One reason why the hybrid version has a lower fps compared to the remote rendering version is because the client has to do multiple copies of the data into the texture. In our current setup, the client has to copy the visibility and ambient occlusion data into their respective textures before drawing the final scene. These copies incur additional performance costs. However, the resulting pipeline is more resistant to adverse network conditions as shown in Fig. 9.

5 Future work

In addition to ray-traced shadows from direct illumination, we consider the ambient occlusion effect given by indirect illumination. We are also looking to add other lighting and camera effects such as reflections and depth of field to the pipeline. However, the increase in the number of data buffers for these additions introduces more complexity to the network components of the pipeline. In particular, more ray-traced data leads to an increased likelihood of lost or corrupted packets and hence the probability of frames being dropped, affecting the interactivity of the application. Hence, we can consider replacing the current LZ4 compression algorithm with a more efficient spatiotemporal one like H.264 encoding, and SVGF with more effective denoising algorithms.

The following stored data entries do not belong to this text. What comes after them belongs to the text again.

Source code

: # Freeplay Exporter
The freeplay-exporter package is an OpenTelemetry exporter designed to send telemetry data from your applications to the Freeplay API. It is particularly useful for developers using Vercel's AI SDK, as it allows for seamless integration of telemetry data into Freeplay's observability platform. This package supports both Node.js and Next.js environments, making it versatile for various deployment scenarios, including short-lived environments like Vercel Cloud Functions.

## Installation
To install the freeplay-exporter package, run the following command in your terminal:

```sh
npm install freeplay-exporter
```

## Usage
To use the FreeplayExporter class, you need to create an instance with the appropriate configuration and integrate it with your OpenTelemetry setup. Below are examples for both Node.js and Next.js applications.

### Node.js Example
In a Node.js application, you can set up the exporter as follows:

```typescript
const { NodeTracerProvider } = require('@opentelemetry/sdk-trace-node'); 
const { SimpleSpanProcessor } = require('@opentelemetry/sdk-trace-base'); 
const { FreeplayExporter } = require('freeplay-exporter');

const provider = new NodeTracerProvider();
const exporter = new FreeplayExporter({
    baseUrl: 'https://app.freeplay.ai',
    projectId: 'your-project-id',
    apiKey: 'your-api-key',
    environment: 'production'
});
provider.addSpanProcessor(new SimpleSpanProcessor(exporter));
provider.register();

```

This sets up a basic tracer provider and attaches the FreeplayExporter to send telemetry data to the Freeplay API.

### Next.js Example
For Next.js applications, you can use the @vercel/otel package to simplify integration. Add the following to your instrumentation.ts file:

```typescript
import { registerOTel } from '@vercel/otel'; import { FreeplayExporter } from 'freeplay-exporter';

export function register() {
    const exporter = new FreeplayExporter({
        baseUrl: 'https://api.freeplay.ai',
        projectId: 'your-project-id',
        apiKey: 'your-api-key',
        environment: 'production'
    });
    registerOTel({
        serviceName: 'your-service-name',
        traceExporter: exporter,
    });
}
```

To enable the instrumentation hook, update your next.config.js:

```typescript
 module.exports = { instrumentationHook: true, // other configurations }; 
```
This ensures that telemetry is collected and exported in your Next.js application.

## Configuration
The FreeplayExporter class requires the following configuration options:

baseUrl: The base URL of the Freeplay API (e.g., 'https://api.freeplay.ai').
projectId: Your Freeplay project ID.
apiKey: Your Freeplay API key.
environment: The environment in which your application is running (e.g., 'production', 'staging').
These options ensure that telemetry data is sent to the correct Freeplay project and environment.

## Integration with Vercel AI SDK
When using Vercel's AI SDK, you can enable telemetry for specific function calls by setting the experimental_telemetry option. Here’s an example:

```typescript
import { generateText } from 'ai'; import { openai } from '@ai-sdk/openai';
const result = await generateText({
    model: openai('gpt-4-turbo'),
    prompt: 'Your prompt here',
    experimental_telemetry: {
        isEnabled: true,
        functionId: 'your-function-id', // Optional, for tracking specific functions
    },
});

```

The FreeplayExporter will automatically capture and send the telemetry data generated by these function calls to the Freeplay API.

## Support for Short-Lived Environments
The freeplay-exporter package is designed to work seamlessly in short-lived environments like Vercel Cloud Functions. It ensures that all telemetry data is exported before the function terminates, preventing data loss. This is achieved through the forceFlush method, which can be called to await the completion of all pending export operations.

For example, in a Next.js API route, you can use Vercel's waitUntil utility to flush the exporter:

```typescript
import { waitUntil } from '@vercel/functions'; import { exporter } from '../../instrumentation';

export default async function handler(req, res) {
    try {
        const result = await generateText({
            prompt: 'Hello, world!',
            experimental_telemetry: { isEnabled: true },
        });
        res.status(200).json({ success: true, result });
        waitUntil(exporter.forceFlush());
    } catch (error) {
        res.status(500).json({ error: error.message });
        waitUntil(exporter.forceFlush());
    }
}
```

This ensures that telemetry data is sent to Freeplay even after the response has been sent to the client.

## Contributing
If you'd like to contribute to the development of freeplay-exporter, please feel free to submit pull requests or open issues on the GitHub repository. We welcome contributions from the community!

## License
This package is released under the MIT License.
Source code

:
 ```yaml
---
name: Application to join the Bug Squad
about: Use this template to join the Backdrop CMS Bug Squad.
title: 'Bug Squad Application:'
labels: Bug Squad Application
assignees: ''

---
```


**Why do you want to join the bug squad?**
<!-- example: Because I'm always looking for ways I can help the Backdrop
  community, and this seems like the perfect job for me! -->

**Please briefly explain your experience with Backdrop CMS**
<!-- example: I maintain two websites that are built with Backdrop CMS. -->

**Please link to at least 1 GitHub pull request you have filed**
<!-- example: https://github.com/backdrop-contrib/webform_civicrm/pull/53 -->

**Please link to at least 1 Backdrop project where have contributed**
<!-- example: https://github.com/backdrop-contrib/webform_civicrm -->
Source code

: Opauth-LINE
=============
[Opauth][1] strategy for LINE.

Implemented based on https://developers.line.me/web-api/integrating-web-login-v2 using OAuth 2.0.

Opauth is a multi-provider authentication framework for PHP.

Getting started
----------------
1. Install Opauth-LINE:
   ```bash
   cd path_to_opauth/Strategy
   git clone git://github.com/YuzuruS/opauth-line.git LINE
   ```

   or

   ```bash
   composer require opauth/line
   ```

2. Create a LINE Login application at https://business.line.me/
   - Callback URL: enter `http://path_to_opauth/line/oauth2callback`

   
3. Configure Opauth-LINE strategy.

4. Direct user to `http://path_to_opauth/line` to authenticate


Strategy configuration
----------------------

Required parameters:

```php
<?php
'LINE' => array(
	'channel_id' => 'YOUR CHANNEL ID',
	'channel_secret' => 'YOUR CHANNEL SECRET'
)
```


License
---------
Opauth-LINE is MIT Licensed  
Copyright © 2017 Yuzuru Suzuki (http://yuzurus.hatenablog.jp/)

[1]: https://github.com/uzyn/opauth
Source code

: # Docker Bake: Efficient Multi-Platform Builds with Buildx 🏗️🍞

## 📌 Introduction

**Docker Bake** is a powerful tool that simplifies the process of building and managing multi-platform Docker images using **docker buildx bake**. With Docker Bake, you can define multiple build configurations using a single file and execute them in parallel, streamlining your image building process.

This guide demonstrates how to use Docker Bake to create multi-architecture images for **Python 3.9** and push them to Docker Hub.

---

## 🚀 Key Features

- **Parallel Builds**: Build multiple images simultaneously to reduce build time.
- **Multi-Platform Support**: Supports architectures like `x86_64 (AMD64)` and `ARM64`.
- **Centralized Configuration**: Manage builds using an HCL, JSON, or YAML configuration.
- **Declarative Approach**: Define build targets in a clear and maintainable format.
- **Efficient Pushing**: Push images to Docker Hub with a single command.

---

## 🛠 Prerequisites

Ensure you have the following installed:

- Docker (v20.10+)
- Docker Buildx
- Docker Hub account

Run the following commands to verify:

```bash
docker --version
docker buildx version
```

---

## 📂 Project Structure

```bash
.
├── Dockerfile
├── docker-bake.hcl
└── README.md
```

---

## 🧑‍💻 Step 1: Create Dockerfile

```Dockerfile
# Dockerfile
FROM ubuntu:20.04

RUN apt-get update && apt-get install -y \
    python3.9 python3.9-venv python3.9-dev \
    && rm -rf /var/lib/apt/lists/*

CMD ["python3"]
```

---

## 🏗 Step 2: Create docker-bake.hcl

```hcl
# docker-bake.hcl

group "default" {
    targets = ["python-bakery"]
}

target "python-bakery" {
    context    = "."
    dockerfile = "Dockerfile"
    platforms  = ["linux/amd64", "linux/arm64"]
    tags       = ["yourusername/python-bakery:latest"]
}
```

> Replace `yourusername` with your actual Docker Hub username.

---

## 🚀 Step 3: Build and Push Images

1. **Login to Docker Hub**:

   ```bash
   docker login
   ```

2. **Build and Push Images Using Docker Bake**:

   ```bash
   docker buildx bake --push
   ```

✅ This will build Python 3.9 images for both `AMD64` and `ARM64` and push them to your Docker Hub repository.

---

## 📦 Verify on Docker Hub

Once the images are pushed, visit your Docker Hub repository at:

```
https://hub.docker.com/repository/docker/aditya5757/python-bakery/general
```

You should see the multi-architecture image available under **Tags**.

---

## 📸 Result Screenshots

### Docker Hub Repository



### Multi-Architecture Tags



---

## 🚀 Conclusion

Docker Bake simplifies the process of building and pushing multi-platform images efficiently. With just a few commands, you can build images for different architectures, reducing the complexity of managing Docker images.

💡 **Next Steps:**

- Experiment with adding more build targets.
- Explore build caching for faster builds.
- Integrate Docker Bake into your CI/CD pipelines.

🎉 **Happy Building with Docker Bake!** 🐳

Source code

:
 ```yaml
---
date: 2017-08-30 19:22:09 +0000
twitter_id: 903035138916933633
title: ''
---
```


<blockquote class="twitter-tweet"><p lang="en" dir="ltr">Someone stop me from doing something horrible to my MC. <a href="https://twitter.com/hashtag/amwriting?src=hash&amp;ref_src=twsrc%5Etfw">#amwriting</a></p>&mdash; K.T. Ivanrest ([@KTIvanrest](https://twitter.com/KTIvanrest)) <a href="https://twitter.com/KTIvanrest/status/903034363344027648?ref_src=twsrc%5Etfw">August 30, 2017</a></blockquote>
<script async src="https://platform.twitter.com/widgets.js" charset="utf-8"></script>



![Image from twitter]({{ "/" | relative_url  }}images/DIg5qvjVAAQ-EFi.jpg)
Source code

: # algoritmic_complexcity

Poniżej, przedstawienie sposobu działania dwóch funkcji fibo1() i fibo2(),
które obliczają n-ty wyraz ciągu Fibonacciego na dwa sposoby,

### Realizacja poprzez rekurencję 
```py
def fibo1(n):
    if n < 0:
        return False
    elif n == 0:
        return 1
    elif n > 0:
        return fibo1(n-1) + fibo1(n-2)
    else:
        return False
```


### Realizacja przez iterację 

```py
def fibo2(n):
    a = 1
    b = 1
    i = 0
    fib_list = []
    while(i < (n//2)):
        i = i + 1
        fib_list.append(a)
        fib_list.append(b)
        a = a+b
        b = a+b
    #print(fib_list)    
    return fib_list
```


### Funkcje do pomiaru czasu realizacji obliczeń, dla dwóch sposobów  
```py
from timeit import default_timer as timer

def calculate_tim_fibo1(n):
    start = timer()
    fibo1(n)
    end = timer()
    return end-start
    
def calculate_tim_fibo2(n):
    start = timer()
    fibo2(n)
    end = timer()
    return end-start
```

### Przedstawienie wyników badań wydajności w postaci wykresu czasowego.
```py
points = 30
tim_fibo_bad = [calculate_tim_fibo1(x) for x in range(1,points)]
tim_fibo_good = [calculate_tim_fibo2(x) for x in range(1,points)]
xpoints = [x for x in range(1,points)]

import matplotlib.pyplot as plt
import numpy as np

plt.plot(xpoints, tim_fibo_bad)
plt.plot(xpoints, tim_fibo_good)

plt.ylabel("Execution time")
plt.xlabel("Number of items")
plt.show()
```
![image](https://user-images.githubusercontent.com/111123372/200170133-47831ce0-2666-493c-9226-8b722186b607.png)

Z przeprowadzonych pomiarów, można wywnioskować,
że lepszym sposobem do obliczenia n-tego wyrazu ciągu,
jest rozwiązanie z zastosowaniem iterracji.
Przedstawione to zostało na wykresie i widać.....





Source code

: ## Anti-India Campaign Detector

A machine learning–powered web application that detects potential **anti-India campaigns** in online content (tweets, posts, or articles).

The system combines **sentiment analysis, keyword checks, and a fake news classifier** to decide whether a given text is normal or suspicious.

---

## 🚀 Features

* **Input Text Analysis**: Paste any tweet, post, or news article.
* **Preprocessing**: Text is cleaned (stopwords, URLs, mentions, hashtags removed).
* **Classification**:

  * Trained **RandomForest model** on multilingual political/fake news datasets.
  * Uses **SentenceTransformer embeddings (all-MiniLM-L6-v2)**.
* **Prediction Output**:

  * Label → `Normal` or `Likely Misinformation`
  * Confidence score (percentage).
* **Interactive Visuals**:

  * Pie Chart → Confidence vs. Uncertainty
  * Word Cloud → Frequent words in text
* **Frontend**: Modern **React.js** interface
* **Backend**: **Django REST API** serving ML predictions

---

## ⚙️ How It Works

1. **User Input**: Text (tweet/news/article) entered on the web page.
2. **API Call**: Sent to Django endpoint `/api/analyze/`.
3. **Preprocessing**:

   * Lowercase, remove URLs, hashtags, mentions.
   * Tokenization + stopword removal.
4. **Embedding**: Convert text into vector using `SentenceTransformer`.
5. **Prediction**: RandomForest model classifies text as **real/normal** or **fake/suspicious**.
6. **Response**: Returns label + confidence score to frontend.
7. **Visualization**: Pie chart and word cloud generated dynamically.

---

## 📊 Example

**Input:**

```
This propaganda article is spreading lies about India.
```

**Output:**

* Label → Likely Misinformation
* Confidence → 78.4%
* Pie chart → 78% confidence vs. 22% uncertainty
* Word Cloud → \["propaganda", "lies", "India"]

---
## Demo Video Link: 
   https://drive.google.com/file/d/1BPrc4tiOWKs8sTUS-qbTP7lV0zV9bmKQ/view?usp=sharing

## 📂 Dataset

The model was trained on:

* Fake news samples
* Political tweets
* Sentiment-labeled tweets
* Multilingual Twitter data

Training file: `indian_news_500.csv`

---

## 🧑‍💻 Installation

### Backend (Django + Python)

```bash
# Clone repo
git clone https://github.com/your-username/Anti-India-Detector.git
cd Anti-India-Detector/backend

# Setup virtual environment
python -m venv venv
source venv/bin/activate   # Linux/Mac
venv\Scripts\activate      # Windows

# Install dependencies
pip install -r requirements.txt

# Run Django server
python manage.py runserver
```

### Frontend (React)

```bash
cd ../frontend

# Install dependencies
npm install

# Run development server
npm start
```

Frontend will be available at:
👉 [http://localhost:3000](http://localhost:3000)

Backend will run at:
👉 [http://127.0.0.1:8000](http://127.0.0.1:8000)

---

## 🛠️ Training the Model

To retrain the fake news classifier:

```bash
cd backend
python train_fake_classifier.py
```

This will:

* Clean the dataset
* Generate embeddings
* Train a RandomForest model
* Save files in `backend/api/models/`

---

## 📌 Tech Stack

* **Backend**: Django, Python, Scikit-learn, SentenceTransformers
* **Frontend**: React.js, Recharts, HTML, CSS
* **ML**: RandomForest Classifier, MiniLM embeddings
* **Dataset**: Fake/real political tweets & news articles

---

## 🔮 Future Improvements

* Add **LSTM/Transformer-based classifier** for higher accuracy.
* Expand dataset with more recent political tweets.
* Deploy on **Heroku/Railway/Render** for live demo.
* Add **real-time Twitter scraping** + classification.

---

Although machine learning is currently not that feasible on thin clients like standalone extended reality devices and mobile phones, we anticipate more hardware and operating system advancements down the line to run trained models on thin clients. Hence, we are still exploring its possibilities in denoising [31] and super-resolution [35] to reduce the number of rays needed to be traced as well as frame interpolation [11] to reconstruct frames with lost or corrupted packets to maintain the application’s level of interactivity.

For soft shadows, Lauterbach and Manocha [16] first performs rasterization-based shadow mapping to identify pixels that are potentially inaccurate due to aliasing artifacts, then splats these pixels based on the shape of the light and their distance from it, forming a ray mask. The masked pixels are ray-traced as they are deemed to potentially be in some shadow penumbra, while the unmasked pixels marked in the shadow map are deemed to be in the umbra region. We are currently working on incorporating this a hybrid rendering effect that applies selective rendering [5] to avoid tracing shadow rays for every pixel.

Sun et al. [27] is a recent paper on generating soft shadows specifically for mobile devices, taking into account their limited computational capability and memory. We can also adapt some ideas to improve our shadow prediction.

6 Conclusion

We elevate the realistic quality of shadows in the DHR pipeline by implementing ray-traced soft shadowing and filtered ambient occlusion for indirect illumination, achieving higher performance stability and bandwidth savings as compared to remote rendering. Our work takes another step towards immersive real-time ray-traced graphics in interactive applications and games running on standalone extended reality devices and mobile phones.